Local Content: Year 2017

There’s an interesting article from Online Journalism Review about how newspapers need to adapt to survive in the new web-centric news world.

How important is community-based media? Are the days of reading the paper over coffee and toast coming to an end with the aging of my parents’ generation?

Fast-forward ten years… picture this:

My seven year-old son is now seventeen. For breakfast, he pours a bowl of Lucky Charms and flips through his iPhone IMs, checks the weather and browses the programming schedule for the latest episodes in his friend’s local reality show (which is about to be picked up by MySpace Productions).

Next he checks to see which classes are “video-broadcast only” today so he can plan his Xbox gaming time accordingly. He also sees that the high-school football game tonight starts at 7pm, and the opposing team’s record is 6 and 2.

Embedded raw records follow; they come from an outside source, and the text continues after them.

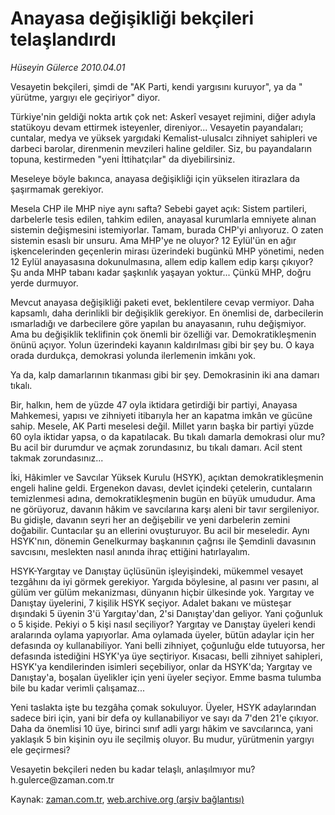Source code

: # Anayasa değişikliği bekçileri telaşlandırdı

*Hüseyin Gülerce 2010.04.01*

<td class="columnist-detail">
<p>Vesayetin bekçileri, şimdi de "AK Parti, kendi yargısını kuruyor", ya da " yürütme, yargıyı ele geçiriyor" diyor.</p>
<p>
<div id="haberMetinDiv">
<p>Türkiye'nin geldiği nokta artık çok net: Askerî vesayet rejimini, diğer adıyla statükoyu devam ettirmek isteyenler, direniyor... Vesayetin payandaları; cuntalar, medya ve yüksek yargıdaki Kemalist-ulusalcı zihniyet sahipleri ve darbeci barolar, direnmenin mevzileri haline geldiler. Siz, bu payandaların topuna, kestirmeden "yeni İttihatçılar" da diyebilirsiniz.
<p>Meseleye böyle bakınca, anayasa değişikliği için yükselen itirazlara da şaşırmamak gerekiyor.
<p>Mesela CHP ile MHP niye aynı safta? Sebebi gayet açık: Sistem partileri, darbelerle tesis edilen, tahkim edilen, anayasal kurumlarla emniyete alınan sistemin değişmesini istemiyorlar. Tamam, burada CHP'yi anlıyoruz. O zaten sistemin esaslı bir unsuru. Ama MHP'ye ne oluyor? 12 Eylül'ün en ağır işkencelerinden geçenlerin mirası üzerindeki bugünkü MHP yönetimi, neden 12 Eylül anayasasına dokunulmasına, allem edip kallem edip karşı çıkıyor? Şu anda MHP tabanı kadar şaşkınlık yaşayan yoktur... Çünkü MHP, doğru yerde durmuyor.
<p>Mevcut anayasa değişikliği paketi evet, beklentilere cevap vermiyor. Daha kapsamlı, daha derinlikli bir değişiklik gerekiyor. En önemlisi de, darbecilerin ısmarladığı ve darbecilere göre yapılan bu anayasanın, ruhu değişmiyor. Ama bu değişiklik teklifinin çok önemli bir özelliği var. Demokratikleşmenin önünü açıyor. Yolun üzerindeki kayanın kaldırılması gibi bir şey bu. O kaya orada durdukça, demokrasi yolunda ilerlemenin imkânı yok.
<p>Ya da, kalp damarlarının tıkanması gibi bir şey. Demokrasinin iki ana damarı tıkalı.
<p>Bir, halkın, hem de yüzde 47 oyla iktidara getirdiği bir partiyi, Anayasa Mahkemesi, yapısı ve zihniyeti itibarıyla her an kapatma imkân ve gücüne sahip. Mesele, AK Parti meselesi değil. Millet yarın başka bir partiyi yüzde 60 oyla iktidar yapsa, o da kapatılacak. Bu tıkalı damarla demokrasi olur mu? Bu acil bir durumdur ve açmak zorundasınız, bu tıkalı damarı. Acil stent takmak zorundasınız...
<p>İki, Hâkimler ve Savcılar Yüksek Kurulu (HSYK), açıktan demokratikleşmenin engeli haline geldi. Ergenekon davası, devlet içindeki çetelerin, cuntaların temizlenmesi adına, demokratikleşmenin bugün en büyük umududur. Ama ne görüyoruz, davanın hâkim ve savcılarına karşı aleni bir tavır sergileniyor. Bu gidişle, davanın seyri her an değişebilir ve yeni darbelerin zemini doğabilir. Cuntacılar şu an ellerini ovuşturuyor. Bu acil bir meseledir. Aynı HSYK'nın, dönemin Genelkurmay başkanının çağrısı ile Şemdinli davasının savcısını, meslekten nasıl anında ihraç ettiğini hatırlayalım.
<p>HSYK-Yargıtay ve Danıştay üçlüsünün işleyişindeki, mükemmel vesayet tezgâhını da iyi görmek gerekiyor. Yargıda böylesine, al pasını ver pasını, al gülüm ver gülüm mekanizması, dünyanın hiçbir ülkesinde yok. Yargıtay ve Danıştay üyelerini, 7 kişilik HSYK seçiyor. Adalet bakanı ve müsteşar dışındaki 5 üyenin 3'ü Yargıtay'dan, 2'si Danıştay'dan geliyor. Yani çoğunluk o 5 kişide. Pekiyi o 5 kişi nasıl seçiliyor? Yargıtay ve Danıştay üyeleri kendi aralarında oylama yapıyorlar. Ama oylamada üyeler, bütün adaylar için her defasında oy kullanabiliyor. Yani belli zihniyet, çoğunluğu elde tutuyorsa, her defasında istediğini HSYK'ya üye seçtiriyor. Kısacası, belli zihniyet sahipleri, HSYK'ya kendilerinden isimleri seçebiliyor, onlar da HSYK'da; Yargıtay ve Danıştay'a, boşalan üyelikler için yeni üyeler seçiyor. Emme basma tulumba bile bu kadar verimli çalışamaz...
<p>Yeni taslakta işte bu tezgâha çomak sokuluyor. Üyeler, HSYK adaylarından sadece biri için, yani bir defa oy kullanabiliyor ve sayı da 7'den 21'e çıkıyor. Daha da önemlisi 10 üye, birinci sınıf adli yargı hâkim ve savcılarınca, yani yaklaşık 5 bin kişinin oyu ile seçilmiş oluyor. Bu mudur, yürütmenin yargıyı ele geçirmesi?
<p>Vesayetin bekçileri neden bu kadar telaşlı, anlaşılmıyor mu? h.gulerce@zaman.com.tr</p></p></p></p></p></p></p></p></p></p></div>
</p>
<a href="http://web.archive.org/web/20110107130203/mailto:h.gulerce@zaman.com.tr">
</a></td>

Kaynak: [zaman.com.tr](http://zaman.com.tr/yazar.do?yazino=968011), [web.archive.org (arşiv bağlantısı)](http://web.archive.org/web/20110107130203/http://www.zaman.com.tr/yazar.do?yazino=968011)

As he walks out the door, he calls back to me, “Dad, I just got a text from eNeighbors that the city council approved the proposal to build the Starbucks on that corner lot. Looks like your coffee addiction is going to be even harder to kick — ha, ha… see ya later.”

So I ask, what does true local content integration look like? It’s not about technology. Web-publishing has been around for over a decade. It’s about the right tools for the right people. And it’s about the right people believing in something bigger. Something new and not based on “what we’ve always done” in the past.

What will the true voice of local content sound/look/feel like?